В субботу он пришёл в сознание и почувствовал себя практически здоровым.
Жар спал, кашель уже не разрывал грудь, вместе со слабостью во всём теле возникло необыкновенное физическое упоение, случавшееся только в юношеские годы. Вдобавок ко всему наступила незнакомая прежде необычная ясность ума, позволявшая точно оценивать своё состояние и тонко проникаться сутью происходящих событий.
Вечером позвонила Полина Смельчанова и спросила о самочувствии, а также о том, что ему привезти и что бы он хотел, чтобы она ему приготовила.
Взглянув в зеркало, Гудимов увидел перед собой ещё более чем прежде согбенного худого старика, изборождённого глубокими морщинами и пусть с живым, но бесконечно усталым взглядом.
Разве можно в таком виде предстать перед хорошенькой горничной?! Нет, конечно.
Он провёл рукой по многодневной седой щетине. И ответил девушке, что чувствует себя превосходно, что продуктов вполне достаточно, что он сам приготовит еду и что пусть она приезжает не раньше чем через неделю.
– Я приеду, чтобы прибраться, протереть пыль в комнатах и помыть посуду, – сказала девушка.
– Приезжать не надо, я сам всё протру и помою, – ответил Гудимов. – У меня мощный прилив энергии, и её надо на что-то расходовать.
Домоуправ нажал клавишу выключения, посмотрел на дисплей, и тут до него дошло такое!!! Телефон-то он держал в правой руке, а по щетине на лице проводил… левой. Это было удивительно до неправдоподобия!
Гудимов ещё раз поднял левую руку, попробовал сжать пальцы в кулак, сжал их и вновь распрямил. Его левая «клешня» действовала, и он чувствовал в ней почти такое же тепло, как и в правой.
Ещё он почувствовал течение живительного тепла в парализованной до этого левой ноге и обратил внимание, что уже не так заметно и неспособно приволакивает её по полу.

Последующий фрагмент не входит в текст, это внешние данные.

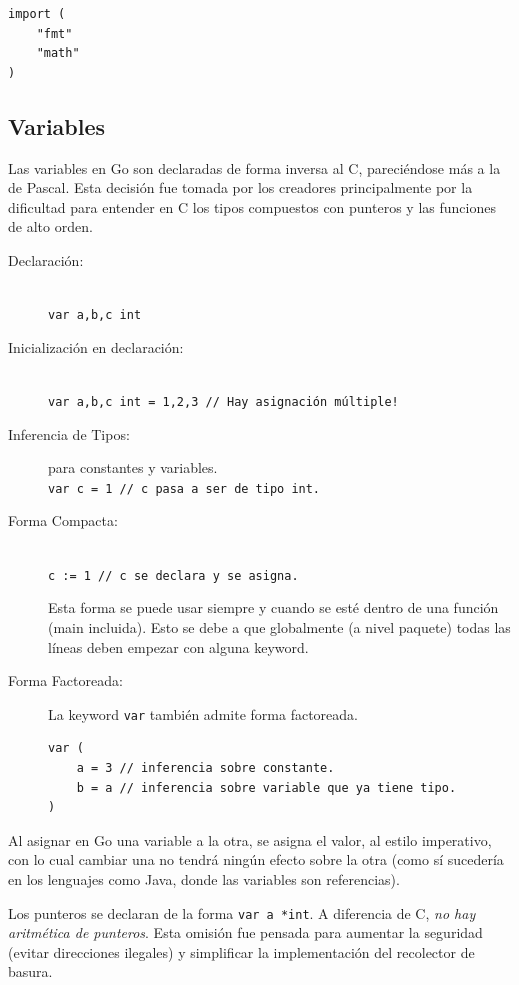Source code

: \documentclass{article}
\begin{document}
\begin{lstlisting}[caption=Forma Factoreada]
import (
	"fmt" 
	"math"
)
\end{lstlisting}

\subsection{Variables}
Las variables en Go son declaradas de forma inversa al C, pareciéndose más a la de Pascal. Esta decisión fue tomada por los creadores principalmente por la dificultad para entender en C los tipos compuestos con punteros y las funciones de alto orden\cite{dec}.
\begin{description}
	\item[Declaración:]\hfill \\
		\lstinline|var a,b,c int|
	\item[Inicialización en declaración:] \hfill \\
		\lstinline|var a,b,c int = 1,2,3 // Hay asignación múltiple!|
	\item[Inferencia de Tipos:] para constantes y variables. \\
		\lstinline|var c = 1 // c pasa a ser de tipo int.|
	\item[Forma Compacta:] \hfill \\
		\lstinline|c := 1 // c se declara y se asigna.|
	
	Esta forma se puede usar siempre y cuando se esté dentro de una función (main incluida). Esto se debe a que globalmente (a nivel paquete) todas las líneas deben empezar con alguna keyword. 
	\item[Forma Factoreada:] La keyword \lstinline|var| también admite forma factoreada.
\begin{lstlisting}
var (
	a = 3 // inferencia sobre constante.
	b = a // inferencia sobre variable que ya tiene tipo.
)
\end{lstlisting}
\end{description}

Al asignar en Go una variable a la otra, se asigna el valor, al estilo imperativo, con lo cual cambiar una no tendrá ningún efecto sobre la otra (como sí sucedería en los lenguajes como Java, donde las variables son referencias).

Los punteros se declaran de la forma \lstinline|var a *int|. A diferencia de C, \emph{no hay aritmética de punteros}. Esta omisión fue pensada para aumentar la seguridad (evitar direcciones ilegales) y simplificar la implementación del recolector de basura.\cite{pa}
\end{document}
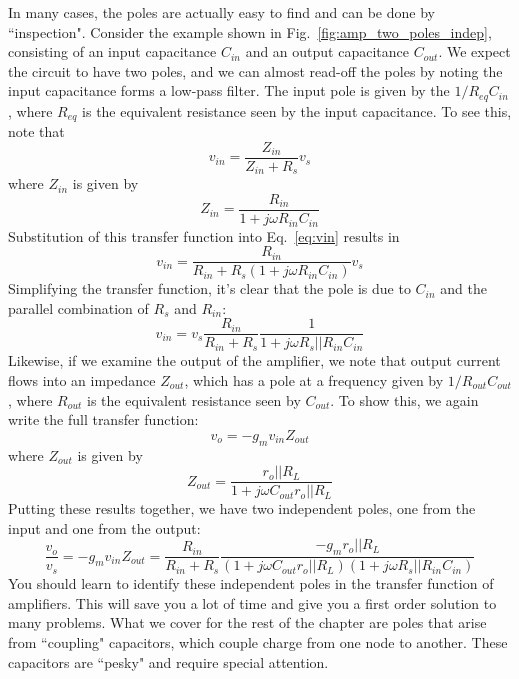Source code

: In many cases, the poles are actually easy to find and can be done by ``inspection".  Consider the example shown in Fig.~\ref{fig:amp_two_poles_indep}, consisting of an input capacitance $C_{in}$ and an output capacitance $C_{out}$.  We expect the circuit to have two poles, and we can almost read-off the poles by noting the input capacitance forms a low-pass filter.  The input pole is given by the $1/R_{eq}C_{in}$, where $R_{eq}$ is the equivalent resistance seen by the input capacitance.  To see this, note that
\begin{equation}
	v_{in} = \frac{Z_{in}}{Z_{in} + R_s} v_s \label{eq:vin}
\end{equation} 
where $Z_{in}$ is given by
\begin{equation}
	Z_{in} = \frac{R_{in}}{1 + j\omega R_{in} C_{in}}
\end{equation}
Substitution of this transfer function into Eq.~\ref{eq:vin} results in
\begin{equation}
	v_{in} = \frac{R_{in}}{R_{in} + R_s(1 + j\omega R_{in} C_{in})} v_s 
\end{equation}
Simplifying the transfer function, it's clear that the pole is due to $C_{in}$ and the parallel combination of $R_s $ and $R_{in}$:
\begin{equation}
	v_{in} = v_s \frac{R_{in}}{R_{in} + R_s} \frac{1}{ 1 + j\omega R_s || R_{in} C_{in}} 
\end{equation}
Likewise, if we examine the output of the amplifier, we note that output current flows into an impedance $Z_{out}$, which has a pole at a frequency given by $1/R_{out}C_{out}$, where $R_{out}$ is the equivalent resistance seen by $C_{out}$.  To show this, we again write the full transfer function:
\begin{equation}
	v_o = -g_m v_{in} Z_{out} 
\end{equation}
where $Z_{out}$ is given by
%
\begin{equation}
	Z_{out} = \frac{r_o || R_L}{1 + j\omega C_{out} r_o || R_L}
\end{equation}
Putting these results together, we have two independent poles, one from the input and one from the output:
\begin{equation}
	\frac{v_o}{v_s} = -g_m v_{in} Z_{out} = \frac{R_{in}}{R_{in} + R_s} \frac{-g_m r_o || R_L}{(1 + j\omega C_{out} r_o || R_L)(1 + j\omega R_s || R_{in} C_{in})}
\end{equation}
You should learn to identify these independent poles in the transfer function of amplifiers.  This will save you a lot of time and give you a first order solution to many problems.  What we cover for the rest of the chapter are poles that arise from ``coupling" capacitors, which couple charge from one node to another. These capacitors are ``pesky" and require special attention.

Искупавшись под горячим душем, домоуправ приготовил глазунью с колбасой и чёрный кофе. Не спеша позавтракал, с интересом наблюдая, как хорошо действует его ещё вчера никудышная больная рука, как она уверенно держит нож и вилку, как удобно вмещается в ней кусок хлеба с маслом.
Завтрак заметно оживил его и придал новых сил, и, опираясь на трость, он отправился осматривать владения Томарина.
Как и в первые дни, внимание его привлекало множество древесных субтропических растений, особенно изумительных на фоне остатков сухой каменистой пустоши, сохранившейся по периметру этого рукотворного эдема.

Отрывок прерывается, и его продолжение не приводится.